_Records provided_
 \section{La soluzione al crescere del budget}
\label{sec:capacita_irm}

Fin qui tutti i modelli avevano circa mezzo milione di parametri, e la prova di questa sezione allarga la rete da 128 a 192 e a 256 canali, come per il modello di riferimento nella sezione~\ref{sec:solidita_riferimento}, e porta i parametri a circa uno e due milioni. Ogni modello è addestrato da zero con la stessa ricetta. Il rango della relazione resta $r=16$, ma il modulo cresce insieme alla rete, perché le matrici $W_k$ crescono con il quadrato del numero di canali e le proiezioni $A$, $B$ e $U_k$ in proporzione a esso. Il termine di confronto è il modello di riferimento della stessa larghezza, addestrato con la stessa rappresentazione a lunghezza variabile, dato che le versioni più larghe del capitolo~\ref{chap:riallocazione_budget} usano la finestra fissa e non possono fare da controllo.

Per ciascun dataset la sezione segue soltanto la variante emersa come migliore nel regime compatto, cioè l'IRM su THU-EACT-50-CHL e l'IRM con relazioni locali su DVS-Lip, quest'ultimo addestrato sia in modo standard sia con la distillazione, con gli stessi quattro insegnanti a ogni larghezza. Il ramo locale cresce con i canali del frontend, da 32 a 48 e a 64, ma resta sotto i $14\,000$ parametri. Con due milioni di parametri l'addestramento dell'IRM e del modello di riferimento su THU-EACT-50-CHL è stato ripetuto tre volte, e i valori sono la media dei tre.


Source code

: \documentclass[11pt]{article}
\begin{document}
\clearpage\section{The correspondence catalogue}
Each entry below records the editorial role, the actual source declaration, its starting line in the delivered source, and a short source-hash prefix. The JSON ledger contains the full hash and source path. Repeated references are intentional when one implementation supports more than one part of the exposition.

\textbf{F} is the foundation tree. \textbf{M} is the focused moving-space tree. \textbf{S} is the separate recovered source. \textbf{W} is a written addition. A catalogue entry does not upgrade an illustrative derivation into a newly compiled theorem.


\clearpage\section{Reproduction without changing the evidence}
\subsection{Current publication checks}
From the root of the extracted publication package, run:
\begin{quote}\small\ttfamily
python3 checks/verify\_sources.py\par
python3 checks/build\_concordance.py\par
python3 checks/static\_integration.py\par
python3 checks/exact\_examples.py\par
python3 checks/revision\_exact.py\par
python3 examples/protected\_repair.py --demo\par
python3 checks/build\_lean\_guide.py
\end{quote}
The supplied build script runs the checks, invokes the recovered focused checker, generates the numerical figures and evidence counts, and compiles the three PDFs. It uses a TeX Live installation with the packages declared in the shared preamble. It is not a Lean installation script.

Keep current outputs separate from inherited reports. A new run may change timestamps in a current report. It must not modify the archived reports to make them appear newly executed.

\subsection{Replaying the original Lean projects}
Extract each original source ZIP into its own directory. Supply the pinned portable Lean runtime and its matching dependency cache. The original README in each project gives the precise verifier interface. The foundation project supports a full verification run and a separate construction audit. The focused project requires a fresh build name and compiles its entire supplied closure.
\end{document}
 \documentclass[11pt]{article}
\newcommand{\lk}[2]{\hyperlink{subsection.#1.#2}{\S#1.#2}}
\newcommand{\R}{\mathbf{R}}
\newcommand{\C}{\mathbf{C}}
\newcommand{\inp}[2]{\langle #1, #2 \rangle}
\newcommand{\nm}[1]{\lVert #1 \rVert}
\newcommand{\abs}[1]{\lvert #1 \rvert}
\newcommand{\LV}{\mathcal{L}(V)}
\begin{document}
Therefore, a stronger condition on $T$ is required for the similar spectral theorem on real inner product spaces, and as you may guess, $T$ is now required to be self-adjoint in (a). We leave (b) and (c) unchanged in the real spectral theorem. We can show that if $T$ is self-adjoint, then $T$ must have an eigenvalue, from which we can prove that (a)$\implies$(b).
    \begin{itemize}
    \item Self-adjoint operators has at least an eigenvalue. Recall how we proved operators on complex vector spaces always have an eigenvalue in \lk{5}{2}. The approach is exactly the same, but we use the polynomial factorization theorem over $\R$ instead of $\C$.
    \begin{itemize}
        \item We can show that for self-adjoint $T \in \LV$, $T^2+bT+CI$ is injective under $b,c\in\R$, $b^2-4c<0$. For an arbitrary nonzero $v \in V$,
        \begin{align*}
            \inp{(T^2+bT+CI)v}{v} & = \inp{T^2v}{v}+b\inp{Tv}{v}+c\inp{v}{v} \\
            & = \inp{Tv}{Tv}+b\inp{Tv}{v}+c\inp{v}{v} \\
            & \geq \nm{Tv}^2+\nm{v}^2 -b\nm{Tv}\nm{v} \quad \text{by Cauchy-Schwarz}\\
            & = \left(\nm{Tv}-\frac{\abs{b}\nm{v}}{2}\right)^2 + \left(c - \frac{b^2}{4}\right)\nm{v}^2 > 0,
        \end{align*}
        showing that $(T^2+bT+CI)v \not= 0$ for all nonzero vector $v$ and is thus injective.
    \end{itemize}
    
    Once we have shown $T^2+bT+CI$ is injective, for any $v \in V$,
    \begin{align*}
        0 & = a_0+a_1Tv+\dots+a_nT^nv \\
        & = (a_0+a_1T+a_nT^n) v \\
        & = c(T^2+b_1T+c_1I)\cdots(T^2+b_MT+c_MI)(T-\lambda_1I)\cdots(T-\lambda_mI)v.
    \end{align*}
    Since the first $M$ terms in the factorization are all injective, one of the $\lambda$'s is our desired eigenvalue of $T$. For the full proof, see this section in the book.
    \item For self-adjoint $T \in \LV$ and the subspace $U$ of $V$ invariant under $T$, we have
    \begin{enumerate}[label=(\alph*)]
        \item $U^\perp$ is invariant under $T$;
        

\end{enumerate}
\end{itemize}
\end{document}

_Problem statement_
Every entry must be duplicated exactly as it stands.

_Result of the task_
 \section{La soluzione al crescere del budget}
\label{sec:capacita_irm}

Fin qui tutti i modelli avevano circa mezzo milione di parametri, e la prova di questa sezione allarga la rete da 128 a 192 e a 256 canali, come per il modello di riferimento nella sezione~\ref{sec:solidita_riferimento}, e porta i parametri a circa uno e due milioni. Ogni modello è addestrato da zero con la stessa ricetta. Il rango della relazione resta $r=16$, ma il modulo cresce insieme alla rete, perché le matrici $W_k$ crescono con il quadrato del numero di canali e le proiezioni $A$, $B$ e $U_k$ in proporzione a esso. Il termine di confronto è il modello di riferimento della stessa larghezza, addestrato con la stessa rappresentazione a lunghezza variabile, dato che le versioni più larghe del capitolo~\ref{chap:riallocazione_budget} usano la finestra fissa e non possono fare da controllo.

Per ciascun dataset la sezione segue soltanto la variante emersa come migliore nel regime compatto, cioè l'IRM su THU-EACT-50-CHL e l'IRM con relazioni locali su DVS-Lip, quest'ultimo addestrato sia in modo standard sia con la distillazione, con gli stessi quattro insegnanti a ogni larghezza. Il ramo locale cresce con i canali del frontend, da 32 a 48 e a 64, ma resta sotto i $14\,000$ parametri. Con due milioni di parametri l'addestramento dell'IRM e del modello di riferimento su THU-EACT-50-CHL è stato ripetuto tre volte, e i valori sono la media dei tre.


Source code

: \documentclass[11pt]{article}
\begin{document}
\clearpage\section{The correspondence catalogue}
Each entry below records the editorial role, the actual source declaration, its starting line in the delivered source, and a short source-hash prefix. The JSON ledger contains the full hash and source path. Repeated references are intentional when one implementation supports more than one part of the exposition.

\textbf{F} is the foundation tree. \textbf{M} is the focused moving-space tree. \textbf{S} is the separate recovered source. \textbf{W} is a written addition. A catalogue entry does not upgrade an illustrative derivation into a newly compiled theorem.


\clearpage\section{Reproduction without changing the evidence}
\subsection{Current publication checks}
From the root of the extracted publication package, run:
\begin{quote}\small\ttfamily
python3 checks/verify\_sources.py\par
python3 checks/build\_concordance.py\par
python3 checks/static\_integration.py\par
python3 checks/exact\_examples.py\par
python3 checks/revision\_exact.py\par
python3 examples/protected\_repair.py --demo\par
python3 checks/build\_lean\_guide.py
\end{quote}
The supplied build script runs the checks, invokes the recovered focused checker, generates the numerical figures and evidence counts, and compiles the three PDFs. It uses a TeX Live installation with the packages declared in the shared preamble. It is not a Lean installation script.

Keep current outputs separate from inherited reports. A new run may change timestamps in a current report. It must not modify the archived reports to make them appear newly executed.

\subsection{Replaying the original Lean projects}
Extract each original source ZIP into its own directory. Supply the pinned portable Lean runtime and its matching dependency cache. The original README in each project gives the precise verifier interface. The foundation project supports a full verification run and a separate construction audit. The focused project requires a fresh build name and compiles its entire supplied closure.
\end{document}
 \documentclass[11pt]{article}
\newcommand{\lk}[2]{\hyperlink{subsection.#1.#2}{\S#1.#2}}
\newcommand{\R}{\mathbf{R}}
\newcommand{\C}{\mathbf{C}}
\newcommand{\inp}[2]{\langle #1, #2 \rangle}
\newcommand{\nm}[1]{\lVert #1 \rVert}
\newcommand{\abs}[1]{\lvert #1 \rvert}
\newcommand{\LV}{\mathcal{L}(V)}
\begin{document}
Therefore, a stronger condition on $T$ is required for the similar spectral theorem on real inner product spaces, and as you may guess, $T$ is now required to be self-adjoint in (a). We leave (b) and (c) unchanged in the real spectral theorem. We can show that if $T$ is self-adjoint, then $T$ must have an eigenvalue, from which we can prove that (a)$\implies$(b).
    \begin{itemize}
    \item Self-adjoint operators has at least an eigenvalue. Recall how we proved operators on complex vector spaces always have an eigenvalue in \lk{5}{2}. The approach is exactly the same, but we use the polynomial factorization theorem over $\R$ instead of $\C$.
    \begin{itemize}
        \item We can show that for self-adjoint $T \in \LV$, $T^2+bT+CI$ is injective under $b,c\in\R$, $b^2-4c<0$. For an arbitrary nonzero $v \in V$,
        \begin{align*}
            \inp{(T^2+bT+CI)v}{v} & = \inp{T^2v}{v}+b\inp{Tv}{v}+c\inp{v}{v} \\
            & = \inp{Tv}{Tv}+b\inp{Tv}{v}+c\inp{v}{v} \\
            & \geq \nm{Tv}^2+\nm{v}^2 -b\nm{Tv}\nm{v} \quad \text{by Cauchy-Schwarz}\\
            & = \left(\nm{Tv}-\frac{\abs{b}\nm{v}}{2}\right)^2 + \left(c - \frac{b^2}{4}\right)\nm{v}^2 > 0,
        \end{align*}
        showing that $(T^2+bT+CI)v \not= 0$ for all nonzero vector $v$ and is thus injective.
    \end{itemize}
    
    Once we have shown $T^2+bT+CI$ is injective, for any $v \in V$,
    \begin{align*}
        0 & = a_0+a_1Tv+\dots+a_nT^nv \\
        & = (a_0+a_1T+a_nT^n) v \\
        & = c(T^2+b_1T+c_1I)\cdots(T^2+b_MT+c_MI)(T-\lambda_1I)\cdots(T-\lambda_mI)v.
    \end{align*}
    Since the first $M$ terms in the factorization are all injective, one of the $\lambda$'s is our desired eigenvalue of $T$. For the full proof, see this section in the book.
    \item For self-adjoint $T \in \LV$ and the subspace $U$ of $V$ invariant under $T$, we have
    \begin{enumerate}[label=(\alph*)]
        \item $U^\perp$ is invariant under $T$;
        

\end{enumerate}
\end{itemize}
\end{document}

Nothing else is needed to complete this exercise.